Problem statement:
Among the entries below, how many lines contain the string "talks"? Only the number, please.

Recorded information:
◇ ◇ ◇ ◇

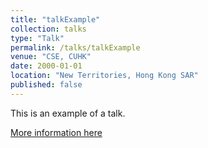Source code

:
 ```yaml
---
title: "talkExample"
collection: talks
type: "Talk"
permalink: /talks/talkExample
venue: "CSE, CUHK"
date: 2000-01-01
location: "New Territories, Hong Kong SAR"
published: false
---
```


This is an example of a talk.

[More information here](http://example2.com)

◇ ◇ ◇ ◇

Answer below:
2